Dicho funcionario percibió esa cantidad a lo largo de los años 2005 a 2010 tras haberle concedido el alcalde Antonio Cosculluela el incremento de categoría por haber desempeñado durante varios años tareas superiores a las de su cargo.
Este tipo de prácticas fueron declaradas ilegales por una sentencia del Tribunal Supremo en enero de 2003 y tras la publicación en el BOE quedaron prohibidas. Sin embargo el citado funcionario solicitó el aumento de su plaza en 2004 y el alcalde se la concedió «sin solicitar informes jurídicos ni al secretario ni a nadie en el Ayuntamiento», como denunció ayer el portavoz del PP, Ángel Solana.
El PP ha conocido estos hechos al denegarle un ascenso similar a otro funcionario municipal en 2012, que basándose en lo ocurrido en 2004 con un compañero solicitaba el aumento de cargo y sueldo. En este caso, el alcalde sí que pidió informes jurídicos a un gabinete de abogados de Zaragoza que en su informe señalan que se debe denegar este último acceso al ser ilegal según la sentencia del Tribunal Supremo de 2003.

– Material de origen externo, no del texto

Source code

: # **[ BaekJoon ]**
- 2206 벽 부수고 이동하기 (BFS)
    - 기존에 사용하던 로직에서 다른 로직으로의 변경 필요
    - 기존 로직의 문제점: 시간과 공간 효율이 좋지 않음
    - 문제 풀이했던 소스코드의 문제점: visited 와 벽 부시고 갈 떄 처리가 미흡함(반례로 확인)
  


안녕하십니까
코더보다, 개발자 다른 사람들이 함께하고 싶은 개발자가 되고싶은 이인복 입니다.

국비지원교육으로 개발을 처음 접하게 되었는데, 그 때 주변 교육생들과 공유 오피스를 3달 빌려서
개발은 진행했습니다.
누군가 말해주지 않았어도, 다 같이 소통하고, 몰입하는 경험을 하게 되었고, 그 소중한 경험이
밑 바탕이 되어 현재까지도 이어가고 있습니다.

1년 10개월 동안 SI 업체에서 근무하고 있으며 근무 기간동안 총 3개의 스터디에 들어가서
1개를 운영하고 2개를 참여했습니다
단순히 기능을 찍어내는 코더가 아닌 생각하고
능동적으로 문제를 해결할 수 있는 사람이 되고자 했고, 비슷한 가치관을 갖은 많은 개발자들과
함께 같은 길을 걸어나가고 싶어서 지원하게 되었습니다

Para el PP, «sorprende ver como en el Ayuntamiento de Barbastro hay funcionarios de primera y de segunda. Lo curioso es que cuando un ciudadano lo solicite se le deniegue y encima se dice que cuando se concedió el ascenso era ilegal. Nos llama la atención ese criterio diferente del alcalde con un funcionario u otro».
Ante estos hechos, el PP ha puesto en manos de sus asesores jurídicos este asunto y podrían solicitar al alcalde que devuelva a las arcas municipales los 6.602,75 euros «porque el Ayuntamiento no puede ser el pagano de las decisiones del alcalde».
En otro orden de cosas, el portavoz popular también se refirió al caso de las contribuciones especiales y a las últimas sentencias que dan la razón a los intereses municipales. Solana pidió al alcalde que lleve este caso ante el Tribunal Supremo mediante un recurso de casación para determinar cómo se debe proceder al cobro de las contribuciones especiales ya que los tribunales han dado por separado la razón a los ciudadanos y al Ayuntamiento «y se ha producido una injusticia puesto que hay vecinos de la Avenida de la Estación que no van a pagar la obra y otros sí».
También reiteró su queja al alcalde de «ocultar información» puesto que la última sentencia que falla a favor del Ayuntamiento la han conocido a través de la prensa.